晴明からの謝罪を聞いた悠里は、その晴明の謝罪に驚きながらとんでもない、と告げる。
「るーちゃんを助けてもらったばかりか、お守りまで頂いて、本当にありがとうございます」
「それは良かった。それじゃ俺はもうそろそろ行くよ」
晴明は悠里にそう告げながらも近づいていき、彼女の耳元で囁く。
「……次は手放さないように、な」
その言葉を聞いた悠里は驚きながらも。
「……っ、はいっ!」
自身に喝を入れるように元気よく返事をする。
晴明は悠里の返事を背に聞きながら、手を振ってその場を後にするのだった。
《でも、マスター良かったの? あんなものを民間人に渡しても?》
あの場から離れた後にバロウズから質問が入る。
先ほど若狭姉妹に渡したお守り袋のことだった。
「ん、あぁ。そこまで目くじら立てることじゃあ無ぇだろうさ。それにさっきあの子に言ったことも事実だしな」
晴明は何でもないことのように告げるが、バロウズが心配していることにも勿論理由がある。と、言うのも実はあのお守り袋、中には大日如来の
《それならいいのだけど》
「心配性だな、バロウズは」
バロウズの心配を笑っている晴明だったが、後ろの方から姦しい声が聞こえてくることに気付く。楽しそうに話している少女二人の声だった。
そしてそのうちの一人が素っ頓狂な声を上げる。
「あ、ちょっと、圭。危ないよ!」
声が聞こえた次の瞬間、晴明の背に何かがぶつかった感触がする。
振り向くと、恐らく後ろ向きにステップでもしていたのか、晴明にぶつかった拍子にバランスを崩し倒れそうになっている、先ほど別れた悠里と同じような制服を着ておでこを出しハーフアップにしている少女と、その少女に手を伸ばそうとしているパールホワイトのショートヘアの髪型の少女の姿があった。
倒れそうになっている少女を咄嗟に抱きかかえる晴明。
見知らぬ男性に抱きかかえられることになった少女は赤面するが。
「圭! 大丈夫?!」
駆け寄ってきたもう一人の少女を見て晴明の側から離れる。そして晴明の方を向くと。
「あ、あのすみません、ありがとうございました!」
晴明に頭を深々と下げて、謝罪と感謝の言葉を告げる。
圭と呼ばれた少女の近くに来たもう一人の少女もまた。
「圭のこと助けてもらってありがとうございました」
と、こちらも頭を下げて感謝の言葉を告げてくる。
その二人の姿を見た晴明は。
「あ、ああ、別に構わないよ。ただ、危ないから気を付けてな」
と、軽く注意をする。
その言葉を聞いた圭と呼ばれた少女は。
「はい、本当にすみませんでした」
と、再び謝罪する。
そしてもう一人の少女が。
「本当にありがとうございました、それでは失礼します」
と、晴明に声を掛けて、圭と呼ばれた少女の手を取り小走りに去っていく。
去っていく二人の少女から、「圭、だから危ないって言ったじゃない!」と、怒る声や、「だから、ごめんってば、美紀ぃ」という声が聞こえてくる。
その二人の姿を見た晴明はしみじみと呟く。
「やれやれ、平和なこった」
《でもマスターはその平和のために働いているんでしょう? なら今回も頑張らないと》
いつの間にか黙っていたバロウズが晴明に再び声をかけるが、晴明はその言葉にどこか自信がなさげに。

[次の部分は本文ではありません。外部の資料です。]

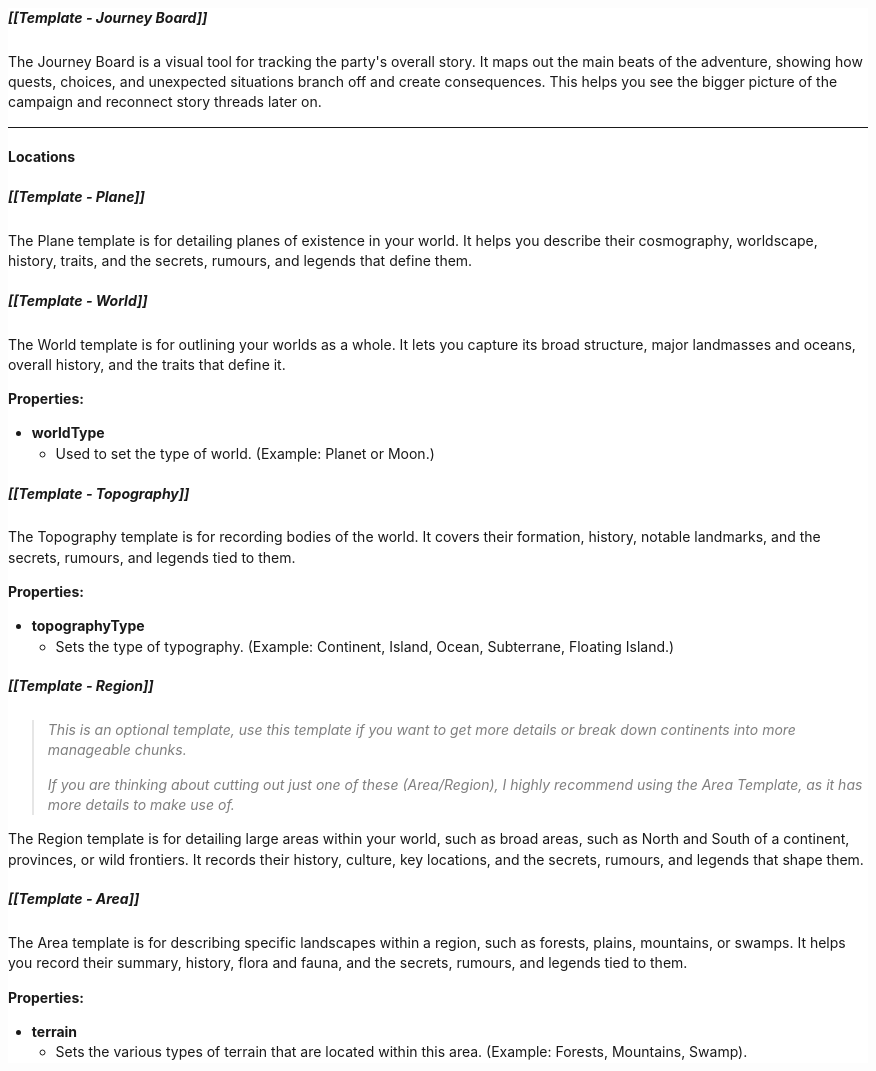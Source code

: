 ##### [[Template - Journey Board]]

The Journey Board is a visual tool for tracking the party's overall story. It maps out the main beats of the adventure, showing how quests, choices, and unexpected situations branch off and create consequences. This helps you see the bigger picture of the campaign and reconnect story threads later on.

---

#### Locations

##### [[Template - Plane]]

The Plane template is for detailing planes of existence in your world. It helps you describe their cosmography, worldscape, history, traits, and the secrets, rumours, and legends that define them.

##### [[Template - World]]

The World template is for outlining your worlds as a whole. It lets you capture its broad structure, major landmasses and oceans, overall history, and the traits that define it.

**Properties:**
- **worldType**
	- Used to set the type of world. (Example: Planet or Moon.)

##### [[Template - Topography]]

The Topography template is for recording bodies of the world. It covers their formation, history, notable landmarks, and the secrets, rumours, and legends tied to them.

**Properties:**
- **topographyType**
	- Sets the type of typography. (Example: Continent, Island, Ocean, Subterrane, Floating Island.)

##### [[Template - Region]]

> *<font color=" #7f7f7f">This is an optional template, use this template if you want to get more details or break down continents into more manageable chunks.</font>*
> 
> *<font color=" #7f7f7f">If you are thinking about cutting out just one of these (Area/Region), I highly recommend using the Area Template, as it has more details to make use of.</font>*

The Region template is for detailing large areas within your world, such as broad areas, such as North and South of a continent, provinces, or wild frontiers. It records their history, culture, key locations, and the secrets, rumours, and legends that shape them.

##### [[Template - Area]]

The Area template is for describing specific landscapes within a region, such as forests, plains, mountains, or swamps. It helps you record their summary, history, flora and fauna, and the secrets, rumours, and legends tied to them.

**Properties:**
- **terrain**
	- Sets the various types of terrain that are located within this area. (Example: Forests, Mountains, Swamp).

「だが、今回は正直な。平和のまま終わらせられれば良いんだが」
と、告げる。だがその後、頭を振って。
「こんな事を言っても仕方がないな。今はできることをするべきだわな」
《そうね、でもマスター? 今日はもう時間も遅くなっているしホテルに戻りましょう?》
バロウズが言ったように、辺り一面夕焼けに覆われて、しばらくすれば完全に夜の闇に落ちるだろう。今日が調査初日である以上無理をする必要はない、と判断した晴明はバロウズの提案に同意してホテルへと戻ることにした。
2/29 追記
今回登場したるーちゃんは、原作で名前が判明していないため独自設定となります。